=== TASK DETAILS ===
Each line below that holds the word "database" counts toward the answer; reply with the total number only.

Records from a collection
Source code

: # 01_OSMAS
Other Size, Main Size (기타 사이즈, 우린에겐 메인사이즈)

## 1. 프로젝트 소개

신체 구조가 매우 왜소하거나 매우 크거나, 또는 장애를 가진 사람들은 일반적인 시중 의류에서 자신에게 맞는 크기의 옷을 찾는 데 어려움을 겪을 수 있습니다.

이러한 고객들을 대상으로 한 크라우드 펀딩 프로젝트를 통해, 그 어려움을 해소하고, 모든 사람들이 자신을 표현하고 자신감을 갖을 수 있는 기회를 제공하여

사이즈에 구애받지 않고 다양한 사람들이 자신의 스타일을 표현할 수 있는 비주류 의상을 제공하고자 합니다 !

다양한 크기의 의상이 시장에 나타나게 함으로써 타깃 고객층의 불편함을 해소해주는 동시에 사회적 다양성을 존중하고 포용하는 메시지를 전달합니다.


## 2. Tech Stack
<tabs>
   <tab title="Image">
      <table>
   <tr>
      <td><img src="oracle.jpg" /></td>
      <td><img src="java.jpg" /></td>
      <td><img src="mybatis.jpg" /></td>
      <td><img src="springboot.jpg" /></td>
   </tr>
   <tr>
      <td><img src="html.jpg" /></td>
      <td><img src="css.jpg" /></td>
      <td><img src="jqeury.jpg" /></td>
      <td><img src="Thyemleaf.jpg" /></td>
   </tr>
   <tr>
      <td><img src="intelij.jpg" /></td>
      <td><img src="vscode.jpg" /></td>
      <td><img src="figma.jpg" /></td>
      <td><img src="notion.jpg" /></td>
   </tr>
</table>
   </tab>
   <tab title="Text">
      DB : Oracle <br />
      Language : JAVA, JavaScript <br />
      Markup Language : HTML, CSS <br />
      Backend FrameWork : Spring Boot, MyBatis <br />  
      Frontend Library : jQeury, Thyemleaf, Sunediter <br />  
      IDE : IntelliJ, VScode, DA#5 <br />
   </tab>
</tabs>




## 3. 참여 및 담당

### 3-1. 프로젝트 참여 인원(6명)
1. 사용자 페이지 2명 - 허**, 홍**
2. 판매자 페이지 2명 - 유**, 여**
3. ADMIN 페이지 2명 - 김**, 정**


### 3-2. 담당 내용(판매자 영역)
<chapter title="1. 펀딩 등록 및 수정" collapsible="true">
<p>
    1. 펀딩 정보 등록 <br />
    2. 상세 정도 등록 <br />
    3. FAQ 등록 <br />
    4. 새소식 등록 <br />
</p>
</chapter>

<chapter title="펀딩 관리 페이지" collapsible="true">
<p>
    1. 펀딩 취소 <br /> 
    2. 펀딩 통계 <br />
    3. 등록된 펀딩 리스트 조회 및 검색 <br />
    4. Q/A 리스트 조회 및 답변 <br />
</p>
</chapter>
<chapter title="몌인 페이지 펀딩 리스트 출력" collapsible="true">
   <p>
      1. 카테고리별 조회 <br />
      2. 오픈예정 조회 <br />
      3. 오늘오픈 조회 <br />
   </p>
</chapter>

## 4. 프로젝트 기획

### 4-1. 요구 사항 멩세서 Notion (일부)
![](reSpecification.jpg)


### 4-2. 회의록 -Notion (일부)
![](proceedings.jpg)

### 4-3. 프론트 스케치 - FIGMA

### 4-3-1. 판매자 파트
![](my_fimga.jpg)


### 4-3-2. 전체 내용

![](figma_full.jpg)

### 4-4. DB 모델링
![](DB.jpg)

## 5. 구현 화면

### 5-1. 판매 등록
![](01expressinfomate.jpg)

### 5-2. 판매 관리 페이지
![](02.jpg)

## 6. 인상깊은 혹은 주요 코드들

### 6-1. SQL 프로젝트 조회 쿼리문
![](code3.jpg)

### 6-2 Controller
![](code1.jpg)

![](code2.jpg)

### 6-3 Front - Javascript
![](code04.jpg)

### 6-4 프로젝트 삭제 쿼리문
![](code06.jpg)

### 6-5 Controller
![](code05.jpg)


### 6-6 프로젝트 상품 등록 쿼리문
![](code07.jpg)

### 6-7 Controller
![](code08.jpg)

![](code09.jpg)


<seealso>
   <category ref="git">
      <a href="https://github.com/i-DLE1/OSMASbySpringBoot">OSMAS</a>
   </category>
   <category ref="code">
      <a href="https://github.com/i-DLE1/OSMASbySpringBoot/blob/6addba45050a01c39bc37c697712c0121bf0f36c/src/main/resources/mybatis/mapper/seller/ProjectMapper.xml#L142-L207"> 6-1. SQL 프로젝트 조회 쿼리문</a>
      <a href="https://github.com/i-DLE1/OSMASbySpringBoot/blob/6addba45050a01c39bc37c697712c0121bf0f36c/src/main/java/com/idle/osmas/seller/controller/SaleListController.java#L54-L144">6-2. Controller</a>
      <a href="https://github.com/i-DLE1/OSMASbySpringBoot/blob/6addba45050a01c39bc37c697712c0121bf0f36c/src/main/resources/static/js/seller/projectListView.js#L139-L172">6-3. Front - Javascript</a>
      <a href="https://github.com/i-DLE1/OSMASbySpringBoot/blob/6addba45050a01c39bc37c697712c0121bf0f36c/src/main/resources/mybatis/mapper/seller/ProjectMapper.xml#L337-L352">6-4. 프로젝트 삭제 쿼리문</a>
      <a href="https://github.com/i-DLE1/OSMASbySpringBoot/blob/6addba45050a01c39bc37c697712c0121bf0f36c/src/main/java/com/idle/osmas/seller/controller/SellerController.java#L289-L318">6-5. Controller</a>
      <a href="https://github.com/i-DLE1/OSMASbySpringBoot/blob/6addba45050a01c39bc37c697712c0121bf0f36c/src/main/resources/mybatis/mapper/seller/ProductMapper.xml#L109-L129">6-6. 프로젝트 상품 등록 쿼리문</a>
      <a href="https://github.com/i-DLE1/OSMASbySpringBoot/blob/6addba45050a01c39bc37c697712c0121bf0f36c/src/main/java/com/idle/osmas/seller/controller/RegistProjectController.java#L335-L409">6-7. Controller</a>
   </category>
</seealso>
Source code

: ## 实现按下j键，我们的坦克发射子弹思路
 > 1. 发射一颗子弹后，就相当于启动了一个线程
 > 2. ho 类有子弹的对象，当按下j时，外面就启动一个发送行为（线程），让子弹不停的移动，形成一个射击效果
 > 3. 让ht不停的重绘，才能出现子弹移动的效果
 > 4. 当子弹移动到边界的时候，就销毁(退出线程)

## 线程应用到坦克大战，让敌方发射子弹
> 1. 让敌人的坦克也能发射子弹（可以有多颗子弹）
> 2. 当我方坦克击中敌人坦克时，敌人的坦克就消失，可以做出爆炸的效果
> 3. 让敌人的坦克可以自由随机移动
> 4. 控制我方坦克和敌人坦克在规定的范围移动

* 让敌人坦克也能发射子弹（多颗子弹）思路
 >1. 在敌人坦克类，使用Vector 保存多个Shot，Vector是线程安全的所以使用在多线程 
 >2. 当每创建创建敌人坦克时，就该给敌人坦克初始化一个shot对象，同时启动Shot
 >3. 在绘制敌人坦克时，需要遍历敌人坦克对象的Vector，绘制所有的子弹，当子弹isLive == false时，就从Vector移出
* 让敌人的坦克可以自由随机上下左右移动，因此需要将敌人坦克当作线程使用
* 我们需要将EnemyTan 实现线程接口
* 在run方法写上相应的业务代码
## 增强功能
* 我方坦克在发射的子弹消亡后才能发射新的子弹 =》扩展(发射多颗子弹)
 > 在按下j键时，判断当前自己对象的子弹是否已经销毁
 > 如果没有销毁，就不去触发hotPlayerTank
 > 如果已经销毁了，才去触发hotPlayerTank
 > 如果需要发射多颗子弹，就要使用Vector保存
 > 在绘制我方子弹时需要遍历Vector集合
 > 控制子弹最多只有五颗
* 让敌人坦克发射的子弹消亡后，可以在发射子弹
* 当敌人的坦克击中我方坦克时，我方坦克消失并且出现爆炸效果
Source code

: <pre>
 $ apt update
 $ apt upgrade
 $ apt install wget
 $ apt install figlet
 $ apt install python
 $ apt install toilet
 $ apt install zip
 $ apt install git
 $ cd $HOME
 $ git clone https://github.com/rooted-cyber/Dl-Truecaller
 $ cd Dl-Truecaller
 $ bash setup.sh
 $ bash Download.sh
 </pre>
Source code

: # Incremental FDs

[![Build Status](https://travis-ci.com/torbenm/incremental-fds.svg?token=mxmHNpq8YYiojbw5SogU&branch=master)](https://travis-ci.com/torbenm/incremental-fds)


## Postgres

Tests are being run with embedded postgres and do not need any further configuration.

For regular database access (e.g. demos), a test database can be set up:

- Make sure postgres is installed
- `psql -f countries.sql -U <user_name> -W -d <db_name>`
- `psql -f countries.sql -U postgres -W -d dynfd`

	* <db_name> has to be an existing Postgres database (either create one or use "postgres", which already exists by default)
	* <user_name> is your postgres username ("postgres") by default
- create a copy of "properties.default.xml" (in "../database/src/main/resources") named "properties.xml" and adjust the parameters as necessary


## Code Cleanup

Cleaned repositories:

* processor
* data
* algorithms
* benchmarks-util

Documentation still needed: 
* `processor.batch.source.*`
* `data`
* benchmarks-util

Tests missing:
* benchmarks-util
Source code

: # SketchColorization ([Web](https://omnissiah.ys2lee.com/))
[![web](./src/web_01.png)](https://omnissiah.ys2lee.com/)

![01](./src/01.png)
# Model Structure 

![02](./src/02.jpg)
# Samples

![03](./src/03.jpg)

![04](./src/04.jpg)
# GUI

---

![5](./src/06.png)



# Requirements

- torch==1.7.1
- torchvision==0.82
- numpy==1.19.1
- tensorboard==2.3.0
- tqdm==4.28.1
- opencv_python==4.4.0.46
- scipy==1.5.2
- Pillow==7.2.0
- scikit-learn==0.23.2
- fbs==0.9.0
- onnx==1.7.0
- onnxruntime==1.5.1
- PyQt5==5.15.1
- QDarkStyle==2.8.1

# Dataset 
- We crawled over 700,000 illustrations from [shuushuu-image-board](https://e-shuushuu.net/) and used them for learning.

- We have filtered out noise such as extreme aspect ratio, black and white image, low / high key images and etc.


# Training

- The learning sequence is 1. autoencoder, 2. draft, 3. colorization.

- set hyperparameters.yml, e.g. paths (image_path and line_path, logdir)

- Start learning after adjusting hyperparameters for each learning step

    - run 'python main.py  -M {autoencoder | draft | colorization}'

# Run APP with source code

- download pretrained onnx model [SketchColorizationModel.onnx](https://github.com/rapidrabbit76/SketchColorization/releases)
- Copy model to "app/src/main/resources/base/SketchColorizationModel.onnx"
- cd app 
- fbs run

=== ANSWER TO THIS TASK ===
3